[Items listed in a dataset]

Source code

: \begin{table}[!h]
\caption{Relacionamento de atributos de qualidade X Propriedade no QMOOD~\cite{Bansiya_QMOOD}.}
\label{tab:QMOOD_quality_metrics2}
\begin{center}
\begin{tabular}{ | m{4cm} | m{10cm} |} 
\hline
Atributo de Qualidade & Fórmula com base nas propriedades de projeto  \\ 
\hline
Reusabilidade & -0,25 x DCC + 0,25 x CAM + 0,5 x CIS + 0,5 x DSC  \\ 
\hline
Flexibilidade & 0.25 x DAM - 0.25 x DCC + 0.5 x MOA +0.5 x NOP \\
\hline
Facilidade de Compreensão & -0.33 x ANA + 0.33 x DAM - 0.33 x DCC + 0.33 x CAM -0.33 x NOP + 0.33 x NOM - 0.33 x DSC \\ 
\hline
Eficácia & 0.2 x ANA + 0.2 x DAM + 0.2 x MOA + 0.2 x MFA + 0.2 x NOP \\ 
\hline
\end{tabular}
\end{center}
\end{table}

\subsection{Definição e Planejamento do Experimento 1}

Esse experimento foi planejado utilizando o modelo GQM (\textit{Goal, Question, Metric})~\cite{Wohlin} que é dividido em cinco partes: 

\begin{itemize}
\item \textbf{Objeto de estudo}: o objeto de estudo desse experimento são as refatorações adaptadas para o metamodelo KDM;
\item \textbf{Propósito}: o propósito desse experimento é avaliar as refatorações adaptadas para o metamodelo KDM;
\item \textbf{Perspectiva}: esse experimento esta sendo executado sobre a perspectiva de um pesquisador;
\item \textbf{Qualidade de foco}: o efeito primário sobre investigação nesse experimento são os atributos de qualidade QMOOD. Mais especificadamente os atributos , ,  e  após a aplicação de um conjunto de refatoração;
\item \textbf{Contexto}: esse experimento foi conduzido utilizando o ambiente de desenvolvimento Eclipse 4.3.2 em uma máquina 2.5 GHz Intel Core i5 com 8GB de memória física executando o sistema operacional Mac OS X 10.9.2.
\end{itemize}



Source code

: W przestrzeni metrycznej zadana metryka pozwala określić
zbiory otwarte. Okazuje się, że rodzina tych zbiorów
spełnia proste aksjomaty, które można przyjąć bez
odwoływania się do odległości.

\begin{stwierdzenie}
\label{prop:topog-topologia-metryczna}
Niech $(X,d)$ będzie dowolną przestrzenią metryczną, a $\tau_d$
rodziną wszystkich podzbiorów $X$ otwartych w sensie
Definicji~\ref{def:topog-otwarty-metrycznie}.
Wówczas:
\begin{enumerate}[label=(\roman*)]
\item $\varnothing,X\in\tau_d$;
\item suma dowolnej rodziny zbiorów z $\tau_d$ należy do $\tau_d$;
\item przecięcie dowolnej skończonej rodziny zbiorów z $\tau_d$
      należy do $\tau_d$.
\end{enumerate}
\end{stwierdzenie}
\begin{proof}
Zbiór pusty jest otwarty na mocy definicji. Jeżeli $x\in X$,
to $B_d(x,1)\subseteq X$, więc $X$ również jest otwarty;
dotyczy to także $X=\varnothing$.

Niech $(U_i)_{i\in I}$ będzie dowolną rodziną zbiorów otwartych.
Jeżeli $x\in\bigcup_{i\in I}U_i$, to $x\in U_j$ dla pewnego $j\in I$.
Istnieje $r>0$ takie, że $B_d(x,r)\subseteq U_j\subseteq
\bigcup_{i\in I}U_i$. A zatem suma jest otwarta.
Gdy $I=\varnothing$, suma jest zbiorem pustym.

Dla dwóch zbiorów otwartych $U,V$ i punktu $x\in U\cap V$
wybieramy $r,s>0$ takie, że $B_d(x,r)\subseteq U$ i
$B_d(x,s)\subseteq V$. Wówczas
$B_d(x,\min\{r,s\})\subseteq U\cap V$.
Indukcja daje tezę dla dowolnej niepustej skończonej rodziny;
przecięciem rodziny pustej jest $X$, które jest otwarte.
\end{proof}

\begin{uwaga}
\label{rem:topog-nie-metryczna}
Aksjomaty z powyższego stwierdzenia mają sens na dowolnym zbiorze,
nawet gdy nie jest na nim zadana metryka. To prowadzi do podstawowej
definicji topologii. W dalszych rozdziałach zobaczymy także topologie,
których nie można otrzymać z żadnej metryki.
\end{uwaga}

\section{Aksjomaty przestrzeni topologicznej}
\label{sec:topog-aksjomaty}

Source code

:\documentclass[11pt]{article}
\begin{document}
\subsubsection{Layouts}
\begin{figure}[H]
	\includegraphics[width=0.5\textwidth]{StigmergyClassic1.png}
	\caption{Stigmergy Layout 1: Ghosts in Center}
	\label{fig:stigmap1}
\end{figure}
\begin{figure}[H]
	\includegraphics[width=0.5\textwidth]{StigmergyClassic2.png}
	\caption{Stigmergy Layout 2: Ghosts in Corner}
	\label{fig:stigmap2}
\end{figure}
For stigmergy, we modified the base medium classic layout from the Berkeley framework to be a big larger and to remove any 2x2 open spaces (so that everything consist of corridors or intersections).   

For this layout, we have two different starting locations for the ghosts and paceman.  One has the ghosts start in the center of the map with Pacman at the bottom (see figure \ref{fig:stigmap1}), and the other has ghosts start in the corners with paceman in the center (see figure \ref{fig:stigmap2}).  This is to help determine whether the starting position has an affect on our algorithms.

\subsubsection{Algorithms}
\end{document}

_Assignment:_
Go through the entries and copy each line holding the string "refatorações".

_Your solution:_
\item \textbf{Objeto de estudo}: o objeto de estudo desse experimento são as refatorações adaptadas para o metamodelo KDM;
\item \textbf{Propósito}: o propósito desse experimento é avaliar as refatorações adaptadas para o metamodelo KDM;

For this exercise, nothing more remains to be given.